Capital inflow may still be restricted – CardinalStone Research
By Emeka Anaeto, Business Editor
The Federal Government recorded a resounding success in the Eurobond issuance programme executed last week.
In this review, analysts at CardinalStone, a Lagos based investment house, presents an overview of the implications of the issuance.
They stated: ‘‘Nigeria successfully accessed the international capital market on Tuesday, issuing $4.0 billion in Eurobonds. The issuance was spread across three tenors; $1.25 billion on the 7-year, $1.5 billion on the 12-year and $1.25 billion on the 30-year instrument, with respective yields at 6.125%, 7.7375% and 8.250%.
Total subscription was $12.2 billion, implying a bid to cover of 4.1x. This was unsurprising to us, given the cumulative effect of high global stock of negative-yielding debt, elevated global liquidity, and Nigeria’s moderate-to-low risk of debt distress.

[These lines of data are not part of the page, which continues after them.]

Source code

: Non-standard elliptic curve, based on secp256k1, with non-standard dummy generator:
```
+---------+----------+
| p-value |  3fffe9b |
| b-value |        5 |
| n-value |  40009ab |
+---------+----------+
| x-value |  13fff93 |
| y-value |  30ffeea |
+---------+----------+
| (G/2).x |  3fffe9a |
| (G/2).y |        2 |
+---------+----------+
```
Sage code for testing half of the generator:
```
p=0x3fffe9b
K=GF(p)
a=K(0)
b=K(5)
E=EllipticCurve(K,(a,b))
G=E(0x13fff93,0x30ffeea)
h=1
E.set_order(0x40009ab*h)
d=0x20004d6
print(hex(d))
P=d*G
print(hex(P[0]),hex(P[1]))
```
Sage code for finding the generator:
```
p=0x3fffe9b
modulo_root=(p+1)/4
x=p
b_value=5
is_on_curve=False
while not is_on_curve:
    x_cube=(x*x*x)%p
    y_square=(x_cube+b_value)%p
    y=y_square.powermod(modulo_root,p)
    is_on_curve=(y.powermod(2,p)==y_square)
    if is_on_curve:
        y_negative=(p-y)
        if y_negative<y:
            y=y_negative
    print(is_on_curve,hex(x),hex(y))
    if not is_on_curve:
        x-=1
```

Since the start of the year, the foreign exchange (FX) liquidity crunch has intensified due to: 1) low intervention by the CBN and; 2) weak portfolio inflows.

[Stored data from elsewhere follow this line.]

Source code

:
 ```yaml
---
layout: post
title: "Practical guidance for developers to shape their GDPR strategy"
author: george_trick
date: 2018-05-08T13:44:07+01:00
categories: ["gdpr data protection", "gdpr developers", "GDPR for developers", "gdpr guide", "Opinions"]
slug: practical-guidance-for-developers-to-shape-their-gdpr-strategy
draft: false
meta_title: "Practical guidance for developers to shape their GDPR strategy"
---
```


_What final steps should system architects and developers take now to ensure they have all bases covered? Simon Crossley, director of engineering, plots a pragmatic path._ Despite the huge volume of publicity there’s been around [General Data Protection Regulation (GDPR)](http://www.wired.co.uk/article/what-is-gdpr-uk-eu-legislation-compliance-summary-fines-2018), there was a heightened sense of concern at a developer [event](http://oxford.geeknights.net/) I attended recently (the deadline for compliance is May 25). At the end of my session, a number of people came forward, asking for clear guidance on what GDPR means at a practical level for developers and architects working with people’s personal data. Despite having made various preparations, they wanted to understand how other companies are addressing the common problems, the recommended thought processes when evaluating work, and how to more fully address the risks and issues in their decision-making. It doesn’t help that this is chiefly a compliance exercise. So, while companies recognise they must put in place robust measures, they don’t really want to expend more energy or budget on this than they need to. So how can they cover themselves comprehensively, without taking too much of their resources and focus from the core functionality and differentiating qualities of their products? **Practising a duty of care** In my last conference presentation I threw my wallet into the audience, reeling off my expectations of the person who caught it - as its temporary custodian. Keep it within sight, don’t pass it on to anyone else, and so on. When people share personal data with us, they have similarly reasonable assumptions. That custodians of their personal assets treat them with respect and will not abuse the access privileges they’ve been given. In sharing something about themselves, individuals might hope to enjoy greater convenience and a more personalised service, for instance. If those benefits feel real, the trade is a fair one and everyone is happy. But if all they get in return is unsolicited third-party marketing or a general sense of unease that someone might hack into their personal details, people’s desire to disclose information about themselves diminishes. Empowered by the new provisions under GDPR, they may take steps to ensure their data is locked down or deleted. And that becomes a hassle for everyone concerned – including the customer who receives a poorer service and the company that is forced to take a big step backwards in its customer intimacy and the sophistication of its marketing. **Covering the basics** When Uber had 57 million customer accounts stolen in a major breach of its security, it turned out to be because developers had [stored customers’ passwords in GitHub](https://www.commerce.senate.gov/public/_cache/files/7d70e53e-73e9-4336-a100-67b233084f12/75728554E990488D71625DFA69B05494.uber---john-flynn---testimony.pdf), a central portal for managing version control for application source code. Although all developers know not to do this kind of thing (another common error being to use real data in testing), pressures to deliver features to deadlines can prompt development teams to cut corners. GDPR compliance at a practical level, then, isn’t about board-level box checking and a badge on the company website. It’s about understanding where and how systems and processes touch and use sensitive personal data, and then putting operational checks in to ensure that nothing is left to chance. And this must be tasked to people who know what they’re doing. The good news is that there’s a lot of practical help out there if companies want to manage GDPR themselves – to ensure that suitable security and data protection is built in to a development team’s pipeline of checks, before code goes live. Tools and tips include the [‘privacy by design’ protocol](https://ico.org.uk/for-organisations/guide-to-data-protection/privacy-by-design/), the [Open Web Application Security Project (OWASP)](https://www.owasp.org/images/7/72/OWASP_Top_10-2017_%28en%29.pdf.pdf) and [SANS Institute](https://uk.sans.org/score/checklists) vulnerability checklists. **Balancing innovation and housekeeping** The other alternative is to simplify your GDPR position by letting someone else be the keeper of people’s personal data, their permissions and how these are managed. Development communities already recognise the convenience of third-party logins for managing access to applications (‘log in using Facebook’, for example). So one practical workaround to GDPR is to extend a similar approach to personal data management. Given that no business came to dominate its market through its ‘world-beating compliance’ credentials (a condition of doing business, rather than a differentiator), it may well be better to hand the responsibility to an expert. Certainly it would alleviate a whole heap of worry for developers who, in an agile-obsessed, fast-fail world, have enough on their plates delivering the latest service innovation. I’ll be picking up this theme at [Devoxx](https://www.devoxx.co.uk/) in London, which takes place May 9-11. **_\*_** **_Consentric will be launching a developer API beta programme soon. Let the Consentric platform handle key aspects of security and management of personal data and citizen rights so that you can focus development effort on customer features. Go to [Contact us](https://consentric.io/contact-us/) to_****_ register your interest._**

To the first point, CBN’s current monthly intervention in the FX market is likely below $1.8 billion, which is 1.7x lower than the average for first quarter 2020, Q1’20 (pre-pandemic level). This mainly reflects the impact of OPEC+’s cap on crude oil production and persistent challenges at various oil terminals, which has largely masked pass-through from higher oil prices. The second point is corroborated by the plunge in capital importation to a 22-quarter low of $876 million in Q2’21 (vs $1.2 billion in Q2’20). These factors may have driven down average turnover in the Investors and Exporters (I&E) Window to $108.7 million in 2021 from $345.0 million in Q1’20.
Despite the Eurobond issuance, the CBN’s body language suggests that it is unlikely to ramp up intervention sales to pre-pandemic levels in the near term. Our view is premised on the ongoing FX rationing (with the suspension of Bureau de Changes (BDCs) sales in July), existing Foreign Portfolio Investors (FPI) backlogs, and the unrepatriated dividend of foreign equity holders.
In any case, the Eurobond liquidity is equivalent to just 1.7 months of intervention sales, assuming CBN’s pre-pandemic monthly FX supply of $2.3 billion, all else being equal.
In our view, while inflow from Eurobond is essential, it may not be enough to drive a material resurgence of capital inflows to the country in isolation.
We believe that foreign investors may need better convincing before making big bets. Thus, the issue of outstanding dollar demand backlogs would need to be addressed, and the overall FX liquidity framework will need to be improved to enhance investors’ confidence.
In addition, foreign investors may require an improved carry trade that better reflects the Nigeria risk environment, especially given the forthcoming pre-election uncertainties of 2022.
The point on possible pre-election year risk is supported by the average capital importation contraction of 27% in two of the last three pre-election years.